Requirement = Look for the string "Backend" in the listing below and copy every line in which it appears.

Start of Block

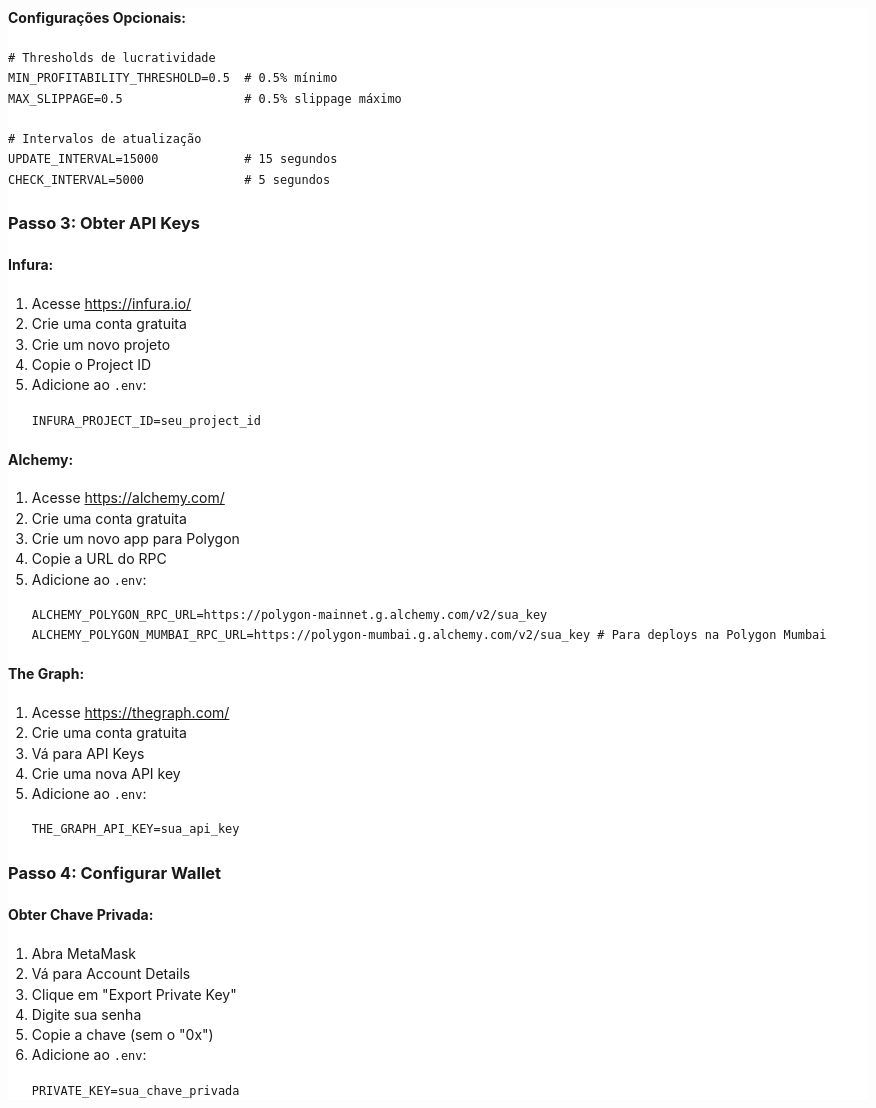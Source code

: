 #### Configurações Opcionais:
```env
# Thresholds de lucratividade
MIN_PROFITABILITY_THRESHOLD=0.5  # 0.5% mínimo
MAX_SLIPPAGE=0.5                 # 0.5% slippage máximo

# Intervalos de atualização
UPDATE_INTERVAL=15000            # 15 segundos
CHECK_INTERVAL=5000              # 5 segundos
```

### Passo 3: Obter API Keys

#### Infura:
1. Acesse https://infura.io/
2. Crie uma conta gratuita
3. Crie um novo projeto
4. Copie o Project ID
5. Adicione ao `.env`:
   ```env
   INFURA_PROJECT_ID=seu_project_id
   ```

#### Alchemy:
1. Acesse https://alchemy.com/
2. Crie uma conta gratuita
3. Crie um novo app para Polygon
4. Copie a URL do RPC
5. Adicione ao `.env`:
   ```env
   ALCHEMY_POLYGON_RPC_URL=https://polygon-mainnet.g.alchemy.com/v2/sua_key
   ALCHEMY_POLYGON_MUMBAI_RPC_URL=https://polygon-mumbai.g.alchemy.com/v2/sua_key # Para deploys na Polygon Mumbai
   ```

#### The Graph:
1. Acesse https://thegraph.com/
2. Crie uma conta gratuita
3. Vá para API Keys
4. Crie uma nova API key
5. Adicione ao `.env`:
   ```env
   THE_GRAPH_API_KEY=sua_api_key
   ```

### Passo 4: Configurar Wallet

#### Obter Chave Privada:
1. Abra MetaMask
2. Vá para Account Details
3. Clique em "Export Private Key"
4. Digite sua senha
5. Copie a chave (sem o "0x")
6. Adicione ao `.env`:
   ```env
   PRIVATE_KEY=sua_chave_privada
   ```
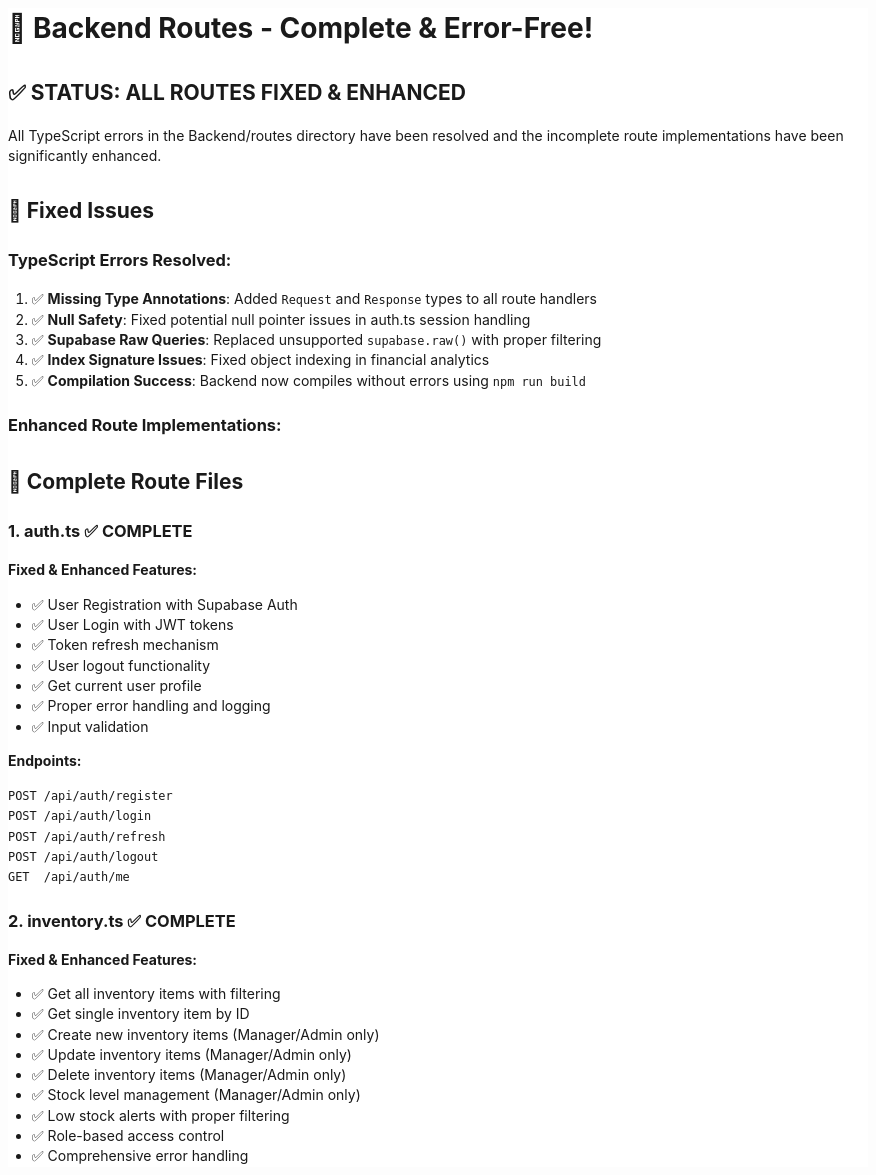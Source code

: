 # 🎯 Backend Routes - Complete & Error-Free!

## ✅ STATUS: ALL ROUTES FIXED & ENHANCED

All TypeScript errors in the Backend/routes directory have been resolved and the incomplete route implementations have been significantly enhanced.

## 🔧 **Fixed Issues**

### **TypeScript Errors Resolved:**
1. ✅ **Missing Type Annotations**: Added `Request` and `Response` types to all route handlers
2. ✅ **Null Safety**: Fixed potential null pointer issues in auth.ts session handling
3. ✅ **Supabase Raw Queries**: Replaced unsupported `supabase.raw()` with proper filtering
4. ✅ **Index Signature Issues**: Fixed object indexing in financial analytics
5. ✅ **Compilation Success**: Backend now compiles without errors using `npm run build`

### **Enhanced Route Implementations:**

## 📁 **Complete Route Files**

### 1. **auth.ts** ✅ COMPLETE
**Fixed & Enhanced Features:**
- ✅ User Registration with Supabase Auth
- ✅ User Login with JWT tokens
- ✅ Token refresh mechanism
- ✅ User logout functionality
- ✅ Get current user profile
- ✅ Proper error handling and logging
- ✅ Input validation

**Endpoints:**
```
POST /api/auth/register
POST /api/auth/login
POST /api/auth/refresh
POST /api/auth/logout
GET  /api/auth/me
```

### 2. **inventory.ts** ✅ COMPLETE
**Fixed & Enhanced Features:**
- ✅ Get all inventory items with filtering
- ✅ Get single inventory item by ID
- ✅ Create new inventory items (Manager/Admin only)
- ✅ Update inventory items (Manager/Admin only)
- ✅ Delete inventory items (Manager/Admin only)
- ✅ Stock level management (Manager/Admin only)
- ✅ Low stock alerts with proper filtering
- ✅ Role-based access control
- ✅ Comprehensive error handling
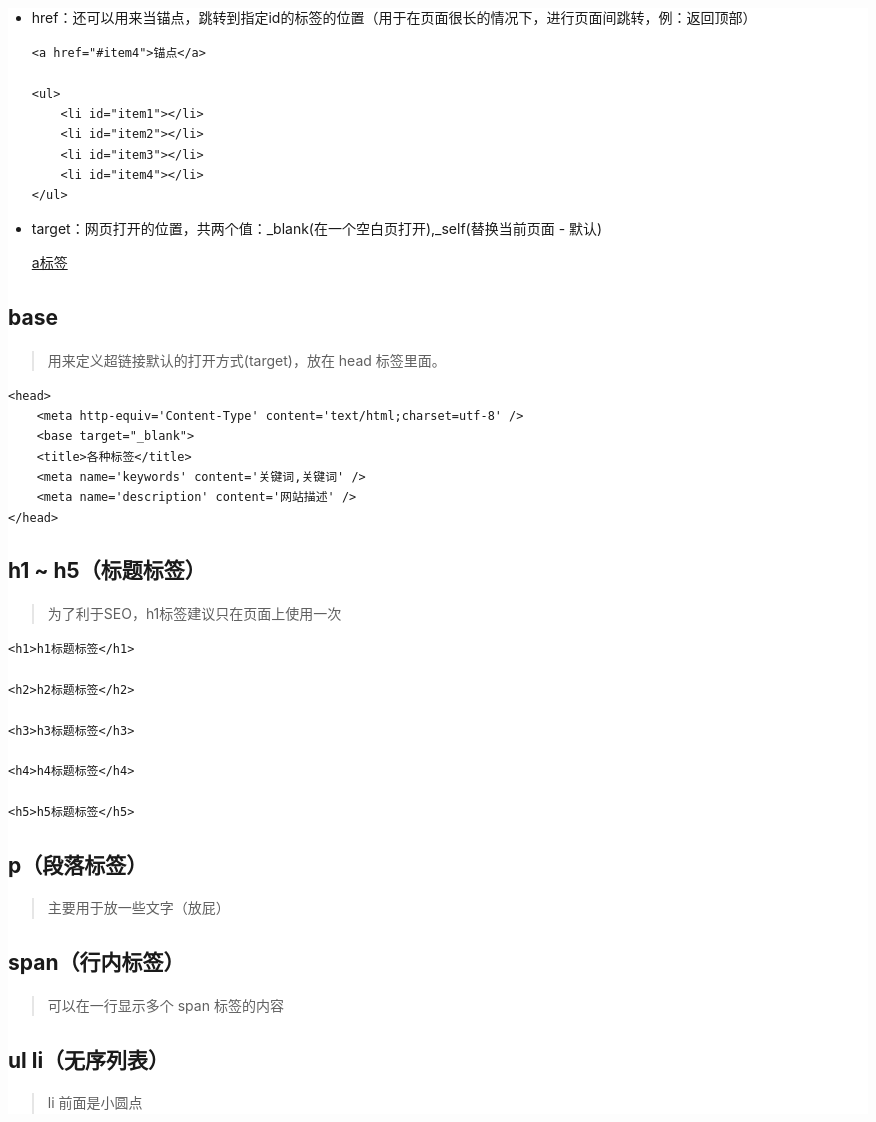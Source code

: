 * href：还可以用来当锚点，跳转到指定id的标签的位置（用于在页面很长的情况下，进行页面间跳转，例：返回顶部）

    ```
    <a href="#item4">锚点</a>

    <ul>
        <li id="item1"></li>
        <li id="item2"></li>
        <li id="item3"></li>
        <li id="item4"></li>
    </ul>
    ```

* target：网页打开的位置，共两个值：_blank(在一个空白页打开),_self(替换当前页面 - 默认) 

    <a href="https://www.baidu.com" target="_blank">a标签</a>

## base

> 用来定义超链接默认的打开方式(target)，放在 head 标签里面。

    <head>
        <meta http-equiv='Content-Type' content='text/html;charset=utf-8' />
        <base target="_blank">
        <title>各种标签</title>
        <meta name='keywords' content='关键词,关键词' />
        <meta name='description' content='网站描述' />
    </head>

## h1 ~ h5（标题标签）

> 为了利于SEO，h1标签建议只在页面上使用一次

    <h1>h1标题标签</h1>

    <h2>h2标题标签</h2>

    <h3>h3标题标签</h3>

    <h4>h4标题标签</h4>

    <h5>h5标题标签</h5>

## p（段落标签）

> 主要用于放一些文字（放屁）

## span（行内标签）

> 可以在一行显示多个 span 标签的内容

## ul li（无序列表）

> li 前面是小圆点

End of Block

Response =
: # 🎯 Backend Routes - Complete & Error-Free!
All TypeScript errors in the Backend/routes directory have been resolved and the incomplete route implementations have been significantly enhanced.
5. ✅ **Compilation Success**: Backend now compiles without errors using `npm run build`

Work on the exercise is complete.